Jakarta – Otoritas Jasa Keuangan (OJK) mengungkapkan bahwa mayoritas pengguna pinjaman online (pinjol) ilegal adalah kalangan muda, dengan rentang usia 26 hingga 35 tahun. Data ini diperoleh dari Satgas Pemberantasan Aktivitas Keuangan Ilegal (Satgas PASTI), seperti yang disampaikan oleh Friderica Widyasari Dewi, Kepala Eksekutif Pengawas Perilaku Pelaku Usaha Jasa Keuangan, Edukasi, dan Perlindungan Konsumen OJK.

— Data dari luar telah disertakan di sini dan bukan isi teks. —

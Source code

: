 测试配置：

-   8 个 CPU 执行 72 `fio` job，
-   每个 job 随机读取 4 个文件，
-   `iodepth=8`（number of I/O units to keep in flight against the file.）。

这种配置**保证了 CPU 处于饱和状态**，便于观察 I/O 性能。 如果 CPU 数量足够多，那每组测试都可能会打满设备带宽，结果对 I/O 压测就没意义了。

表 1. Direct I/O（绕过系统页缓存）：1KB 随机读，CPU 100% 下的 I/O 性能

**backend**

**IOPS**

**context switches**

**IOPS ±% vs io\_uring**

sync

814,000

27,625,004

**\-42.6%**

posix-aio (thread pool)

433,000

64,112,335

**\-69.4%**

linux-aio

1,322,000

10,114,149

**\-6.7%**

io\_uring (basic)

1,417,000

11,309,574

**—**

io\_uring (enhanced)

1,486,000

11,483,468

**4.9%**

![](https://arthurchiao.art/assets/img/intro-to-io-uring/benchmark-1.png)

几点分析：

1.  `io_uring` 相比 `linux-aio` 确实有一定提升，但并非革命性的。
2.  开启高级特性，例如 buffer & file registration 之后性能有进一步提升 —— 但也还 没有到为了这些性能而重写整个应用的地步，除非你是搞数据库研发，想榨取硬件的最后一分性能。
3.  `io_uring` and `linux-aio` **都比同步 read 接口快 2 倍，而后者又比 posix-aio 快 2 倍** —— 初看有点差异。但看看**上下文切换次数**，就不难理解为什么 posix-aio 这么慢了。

“Pengaduan terkait pinjol ilegal periode 1 Januari hingga 30 Juni 2024 didominasi oleh rentang usia 26-35 tahun,” ujar Kiki, sapaan akrab Friderica, Rabu (10/7/2024).

Kiki menyebut bahwa sebagian besar pelaku pinjol ilegal menggunakan server di luar negeri, sebagaimana diungkapkan oleh Kementerian Komunikasi dan Informatika. Modus operandi yang serupa dan kemunculan kembali setelah diblokir dengan sedikit perubahan identitas mengindikasikan aktivitas di luar wilayah Indonesia serta penggunaan rekening bank asing.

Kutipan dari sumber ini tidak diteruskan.